-- Prompt --
The lines to transcribe run from the top of the material below to the line with "erfordern, genutzt werden.", inclusive. Leave the pictures behind.

-- Material to process --
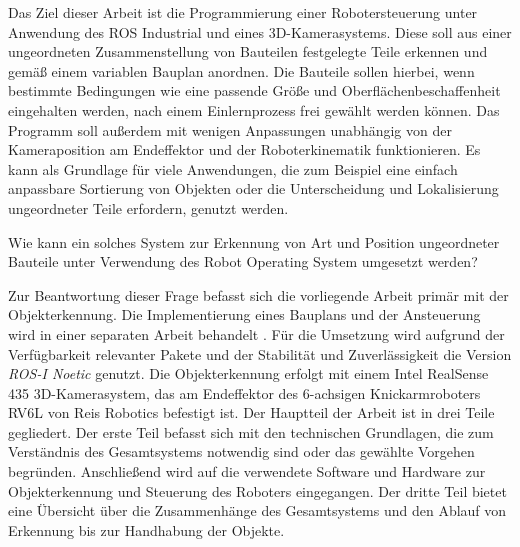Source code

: Das Ziel dieser Arbeit ist die Programmierung einer Robotersteuerung unter Anwendung des \ac{ROS} Industrial und eines 3D-Kamerasystems. Diese soll aus einer ungeordneten Zusammenstellung von Bauteilen festgelegte Teile erkennen und gemäß einem variablen Bauplan anordnen. Die Bauteile sollen hierbei, wenn bestimmte Bedingungen wie eine passende Größe und Oberflächenbeschaffenheit eingehalten werden, nach einem Einlernprozess frei gewählt werden können. Das Programm soll außerdem mit wenigen Anpassungen unabhängig von der Kameraposition am Endeffektor und der Roboterkinematik funktionieren. Es kann als Grundlage für viele Anwendungen, die zum Beispiel eine einfach anpassbare Sortierung von Objekten oder die Unterscheidung und Lokalisierung ungeordneter Teile erfordern, genutzt werden.

Wie kann ein solches System zur Erkennung von Art und Position ungeordneter Bauteile unter Verwendung des Robot Operating System umgesetzt werden?

Zur Beantwortung dieser Frage befasst sich die vorliegende Arbeit primär mit der Objekterkennung. Die Implementierung eines Bauplans und der Ansteuerung wird in einer separaten Arbeit behandelt \cite[Dennis Steinbeck: Entwicklung einer KI-basierten Robotersteuerung mit Industrial ROS - Generierung von Handhabungssequenzen für mechanische Konstruktionen nach gegebenen Bauplänen]{steinbeck_entwicklung_2022}. Für die Umsetzung wird aufgrund der Verfügbarkeit relevanter Pakete und der Stabilität und Zuverlässigkeit die Version \textit{\ac{ROS}-I Noetic} genutzt. Die Objekterkennung erfolgt mit einem Intel RealSense 435 3D-Kamerasystem, das am Endeffektor des 6-achsigen Knickarmroboters RV6L von Reis Robotics befestigt ist. Der Hauptteil der Arbeit ist in drei Teile gegliedert. Der erste Teil befasst sich mit den technischen Grundlagen, die zum Verständnis des Gesamtsystems notwendig sind oder das gewählte Vorgehen begründen. Anschließend wird auf die verwendete Software und Hardware zur Objekterkennung und Steuerung des Roboters eingegangen. Der dritte Teil bietet eine Übersicht über die Zusammenhänge des Gesamtsystems und den Ablauf von Erkennung bis zur Handhabung der Objekte.
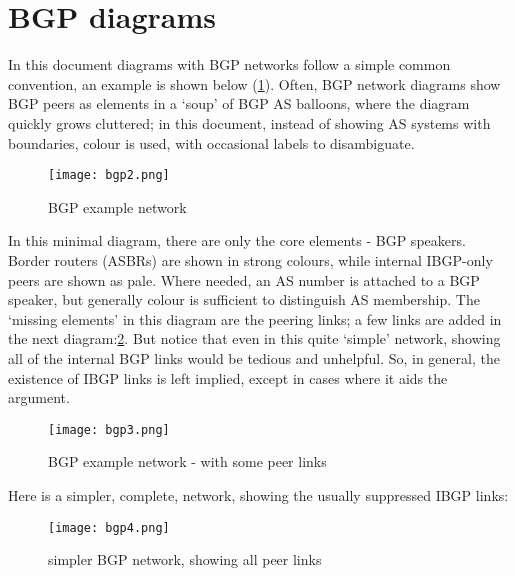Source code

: 
\section*{BGP diagrams}

In this document diagrams with BGP networks follow a simple common convention, an example is shown below (\ref{fig:diag1}).
Often, BGP network diagrams show BGP peers as elements in a `soup' of BGP AS balloons, where the diagram quickly grows cluttered; in this document, instead of showing AS systems with boundaries, colour is used, with occasional labels to disambiguate.

\begin{figure}[H]
    \centering
    \texttt{[image: bgp2.png]} %
    \caption{BGP example network}
    \label{fig:diag1}
\end{figure}

In this minimal diagram, there are only the core elements - BGP speakers. Border routers (ASBRs) are shown in strong colours, while internal IBGP-only peers are shown as pale.  Where needed, an AS number is attached to a BGP speaker, but generally colour is sufficient to distinguish AS membership.  The `missing elements' in this diagram are the peering links; a few links are added in the next diagram:\ref{fig:diag2}.  But notice that even in this quite `simple' network, showing all of the internal BGP links would be tedious and unhelpful.  So, in general, the existence of IBGP links is left implied, except in cases where it aids the argument.

\begin{figure}[H]
    \centering
    \texttt{[image: bgp3.png]}
    \caption{BGP example network - with some peer links}
    \label{fig:diag2}
\end{figure}

Here is a simpler, complete, network, showing the usually suppressed IBGP links:
\begin{figure}[H]
    \centering
    \texttt{[image: bgp4.png]} %
    \caption{simpler BGP network, showing all peer links}
    \label{fig:diag3}
\end{figure}


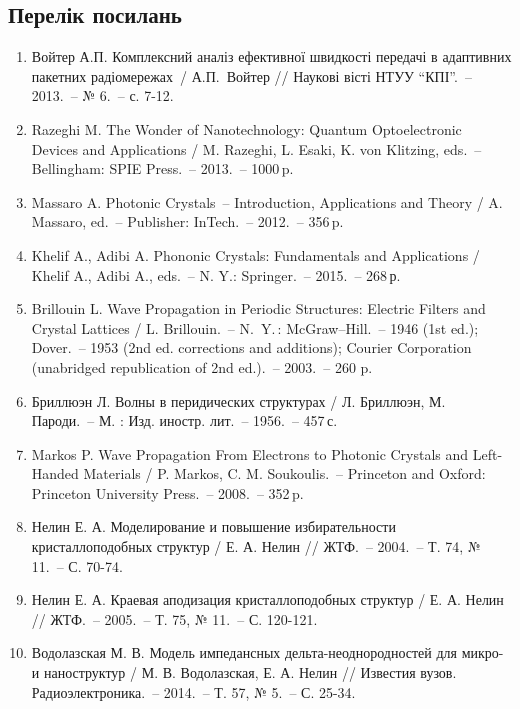 \begin{multicols}{2}
\section*{Перелік посилань}
\begin{enumerate}\footnotesize
	\item Войтер А.П.  Комплексний аналіз ефективної швидкості передачі в адаптивних пакетних радіомережах~/ А.П.~Войтер  // Наукові вісті НТУУ ``КПІ''.~-- 2013.~-- № 6.~-- с. 7-12.
	\item Razeghi M. The Wonder of Nanotechnology: Quantum Optoelectronic Devices and Applications / M. Razeghi, L. Esaki, K. von Klitzing, eds.~--  Bellingham: SPIE Press.~--  2013.~--  1000\,p.
	\item Massaro A. Photonic Crystals~--  Introduction, Applications and Theory / A. Massaro, ed.~--  Publisher: InTech.~--  2012.~--  356\,p.
	\item Khelif A., Adibi A. Phononic Crystals: Fundamentals and Applications / Khelif A., Adibi A., eds.~--  N. Y.: Springer.~--  2015.~--  268\,р.
	\item Brillouin L. Wave Propagation in Periodic Structures: Electric Filters and Crystal Lattices / L. Brillouin.~--  N.~Y.\,: McGraw–Hill.~--  1946 (1st ed.); Dover.~--  1953 (2nd ed. corrections and additions); Courier Corporation (unabridged republication of 2nd ed.).~--  2003.~--  260 p.
	\item Бриллюэн Л. Волны в перидических структурах / Л. Бриллюэн, М. Пароди.~--  М. : Изд. иностр. лит.~--  1956.~--  457\,с.
	\item Markos P. Wave Propagation From Electrons to Photonic Crystals and Left-Handed Materials / P. Markos, C. M. Soukoulis.~--  Princeton and Oxford: Princeton University Press.~--  2008.~--  352\,p.
	\item Нелин Е. А. Моделирование и повышение избирательности кристаллоподобных структур / Е. А. Нелин // ЖТФ.~--  2004.~--  Т. 74, № 11.~--  С. 70-74.
	\item Нелин Е. А. Краевая аподизация кристаллоподобных структур / Е. А. Нелин // ЖТФ.~-- 2005.~-- Т. 75, № 11.~-- С. 120-121.
	\item Водолазская М. В. Модель импедансных дельта-неоднородностей для микро- и наноструктур / М. В. Водолазская, Е. А. Нелин // Известия вузов. Радиоэлектроника.~-- 2014.~-- Т. 57, № 5.~-- С. 25-34.
\end{enumerate}

\renewcommand{\refname}{References}


\end{multicols}
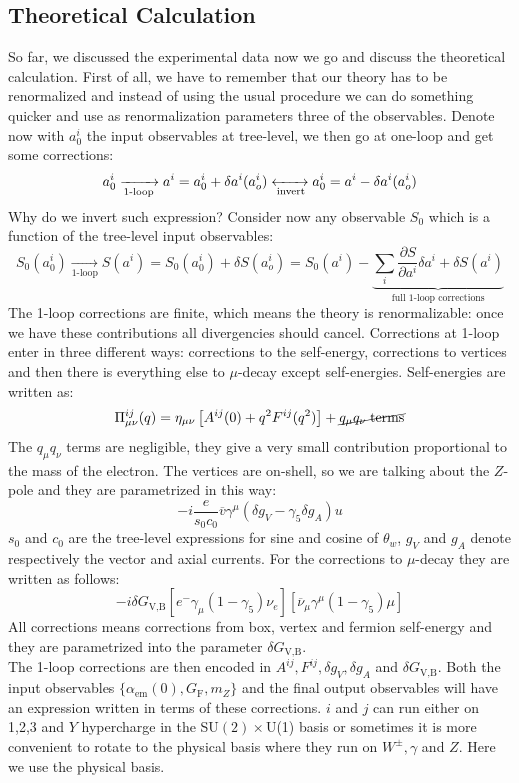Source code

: \documentclass[../main.tex]{subfiles}
\begin{document}
\subsection{Theoretical Calculation}
So far, we discussed the experimental data now we go and discuss the theoretical calculation. First of all, we have to remember that our theory has to be renormalized and instead of using the usual procedure we can do something quicker and use as renormalization parameters three of the observables. Denote now with $a^i_0$ the input observables at tree-level, we then go at one-loop and get some corrections:
\[
a_0^i\xrightarrow[\text{1-loop}]{}a^i=a_0^i+\delta a^i(a_o^i)\xleftrightarrow[\text{invert}]{}a_0^i=a^i-\delta a^i(a_o^i)
\]
Why do we invert such expression? Consider now any observable $S_0$ which is a function of the tree-level input observables:
\[
S_0(a_0^i)\xrightarrow[\text{1-loop}]{}S(a^i)=S_0(a_0^i)+\delta S(a_o^i)=S_0(a^i)-\underbrace{\sum_i\frac{\partial S}{\partial a^i}\delta a^i+\delta S(a^i)}_{\text{full 1-loop corrections}}
\]
The 1-loop corrections are finite, which means the theory is renormalizable: once we have these contributions all divergencies should cancel. Corrections at 1-loop enter in three different ways: corrections to the self-energy, corrections to vertices and then there is everything else to $\mu$-decay except self-energies. Self-energies are written as:
\[
\Pi_{\mu\nu}^{ij}(q)=\eta_{\mu\nu}\left[A^{ij}(0)+q^2F^{ij}(q^2)\right]+\cancel{q_\mu q_\nu\;\text{terms}}
\]
The $q_\mu q_\nu$ terms are negligible, they give a very small contribution proportional to the mass of the electron. The vertices are on-shell, so we are talking about the $Z$-pole and they are parametrized in this way:
\[
-i\frac{e}{s_0c_0}\overline{v}\gamma^\mu(\delta g_V-\gamma_5\delta g_A)u
\]
$s_0$ and $c_0$ are the tree-level expressions for sine and cosine of $\theta_w$, $g_V$ and $g_A$ denote respectively the vector and axial currents. For the corrections to $\mu$-decay they are written as follows:
\[
-i\delta G_{\text{V,B}}[e^-\gamma_\mu(1-\gamma_5)\nu_e][\overline{\nu}_\mu\gamma^\mu(1-\gamma_5)\mu]
\]
All corrections means corrections from box, vertex and fermion self-energy and they are parametrized into the parameter $\delta G_{\text{V,B}}$.\\
The 1-loop corrections are then encoded in $A^{ij}, F^{ij}, \delta g_V, \delta g_A$ and $\delta G_{\text{V,B}}$. Both the input observables $\{\alpha_{\text{em}}(0), G_{\text{F}}, m_Z \}$ and the final output observables will have an expression written in terms of these corrections. $i$ and $j$ can run either on 1,2,3 and $Y$ hypercharge in the SU$(2)\times$U(1) basis or sometimes it is more convenient to rotate to the physical basis where they run on $W^\pm,\gamma$ and $Z$. Here we use the physical basis.
\end{document}
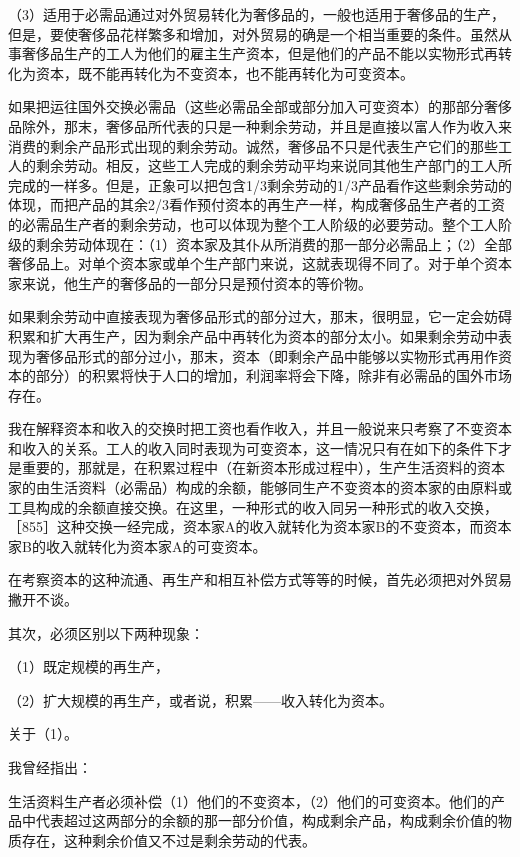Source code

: （3）适用于必需品通过对外贸易转化为奢侈品的，一般也适用于奢侈品的生产，但是，要使奢侈品花样繁多和增加，对外贸易的确是一个相当重要的条件。虽然从事奢侈品生产的工人为他们的雇主生产资本，但是他们的产品不能以实物形式再转化为资本，既不能再转化为不变资本，也不能再转化为可变资本。

如果把运往国外交换必需品（这些必需品全部或部分加入可变资本）的那部分奢侈品除外，那末，奢侈品所代表的只是一种剩余劳动，并且是直接以富人作为收入来消费的剩余产品形式出现的剩余劳动。诚然，奢侈品不只是代表生产它们的那些工人的剩余劳动。相反，这些工人完成的剩余劳动平均来说同其他生产部门的工人所完成的一样多。但是，正象可以把包含1/3剩余劳动的1/3产品看作这些剩余劳动的体现，而把产品的其余2/3看作预付资本的再生产一样，构成奢侈品生产者的工资的必需品生产者的剩余劳动，也可以体现为整个工人阶级的必要劳动。整个工人阶级的剩余劳动体现在：（1）资本家及其仆从所消费的那一部分必需品上；（2）全部奢侈品上。对单个资本家或单个生产部门来说，这就表现得不同了。对于单个资本家来说，他生产的奢侈品的一部分只是预付资本的等价物。

如果剩余劳动中直接表现为奢侈品形式的部分过大，那末，很明显，它一定会妨碍积累和扩大再生产，因为剩余产品中再转化为资本的部分太小。如果剩余劳动中表现为奢侈品形式的部分过小，那末，资本（即剩余产品中能够以实物形式再用作资本的部分）的积累将快于人口的增加，利润率将会下降，除非有必需品的国外市场存在。


我在解释资本和收入的交换时把工资也看作收入，并且一般说来只考察了不变资本和收入的关系。工人的收入同时表现为可变资本，这一情况只有在如下的条件下才是重要的，那就是，在积累过程中（在新资本形成过程中），生产生活资料的资本家的由生活资料（必需品）构成的余额，能够同生产不变资本的资本家的由原料或工具构成的余额直接交换。在这里，一种形式的收入同另一种形式的收入交换，［855］这种交换一经完成，资本家A的收入就转化为资本家B的不变资本，而资本家B的收入就转化为资本家A的可变资本。

在考察资本的这种流通、再生产和相互补偿方式等等的时候，首先必须把对外贸易撇开不谈。

其次，必须区别以下两种现象：

（1）既定规模的再生产，

（2）扩大规模的再生产，或者说，积累——收入转化为资本。

关于（1）。

我曾经指出：

生活资料生产者必须补偿（1）他们的不变资本，（2）他们的可变资本。他们的产品中代表超过这两部分的余额的那一部分价值，构成剩余产品，构成剩余价值的物质存在，这种剩余价值又不过是剩余劳动的代表。

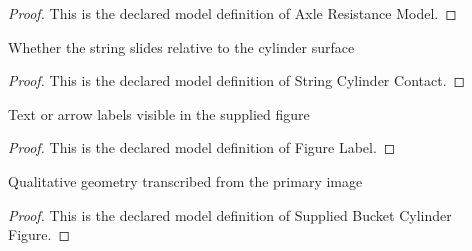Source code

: \begin{proof}
  This is the declared model definition of Axle Resistance Model.
\end{proof}
\begin{definition}
  \label{def:physics:phyx-mini-0706:phyxminiproblems-problemphyxmini0706-stringcylindercontact}
  Whether the string slides relative to the cylinder surface
\end{definition}
\begin{proof}
  This is the declared model definition of String Cylinder Contact.
\end{proof}
\begin{definition}
  \label{def:physics:phyx-mini-0706:phyxminiproblems-problemphyxmini0706-figurelabel}
  Text or arrow labels visible in the supplied figure
\end{definition}
\begin{proof}
  This is the declared model definition of Figure Label.
\end{proof}
\begin{definition}
  \label{def:physics:phyx-mini-0706:phyxminiproblems-problemphyxmini0706-suppliedbucketcylinderfigure}
  Qualitative geometry transcribed from the primary image
\end{definition}
\begin{proof}
  This is the declared model definition of Supplied Bucket Cylinder Figure.
\end{proof}
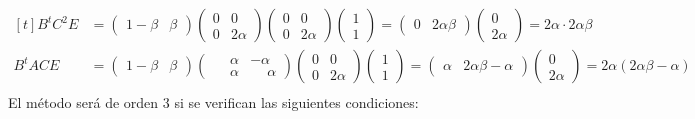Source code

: \documentclass[11pt]{report}
\begin{document}
\begin{enumerate}
\[    \begin{aligned}[t]
    B^tC^2E &= \left(\begin{array}{cc}
        1-\beta & \beta
    \end{array}\right)\left(\begin{array}{cc}
        0 & 0 \\
        0 & 2\alpha
    \end{array}\right)\left(\begin{array}{cc}
        0 & 0 \\
        0 & 2\alpha
    \end{array}\right)\left(\begin{array}{c}
        1 \\
        1
    \end{array}\right) = \left(\begin{array}{cc}
        0 & 2\alpha\beta
    \end{array}\right)\left(\begin{array}{c}
        0 \\
        2\alpha
    \end{array}\right) = 2\alpha \cdot 2\alpha \beta \\
    B^tACE &= \left(\begin{array}{cc}
        1-\beta & \beta
    \end{array}\right)\left(\begin{array}{cc}
        \phantom{-}\alpha & -\alpha \\
        \phantom{-}\alpha & \phantom{-}\alpha 
    \end{array}\right)\left(\begin{array}{cc}
        0 & 0 \\
        0 & 2\alpha
    \end{array}\right)\left(\begin{array}{c}
        1 \\
        1
    \end{array}\right) = \left(\begin{array}{cc}
        \alpha & 2\alpha\beta - \alpha
    \end{array}\right)\left(\begin{array}{c}
        0 \\
        2\alpha
    \end{array}\right) = 2\alpha(2\alpha\beta-\alpha) \\
\end{aligned}
    \]
    El método será de orden $3$ si se verifican las siguientes condiciones:

\end{enumerate}
\end{document}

-- Task result --
Source code

: Das Ziel dieser Arbeit ist die Programmierung einer Robotersteuerung unter Anwendung des \ac{ROS} Industrial und eines 3D-Kamerasystems. Diese soll aus einer ungeordneten Zusammenstellung von Bauteilen festgelegte Teile erkennen und gemäß einem variablen Bauplan anordnen. Die Bauteile sollen hierbei, wenn bestimmte Bedingungen wie eine passende Größe und Oberflächenbeschaffenheit eingehalten werden, nach einem Einlernprozess frei gewählt werden können. Das Programm soll außerdem mit wenigen Anpassungen unabhängig von der Kameraposition am Endeffektor und der Roboterkinematik funktionieren. Es kann als Grundlage für viele Anwendungen, die zum Beispiel eine einfach anpassbare Sortierung von Objekten oder die Unterscheidung und Lokalisierung ungeordneter Teile erfordern, genutzt werden.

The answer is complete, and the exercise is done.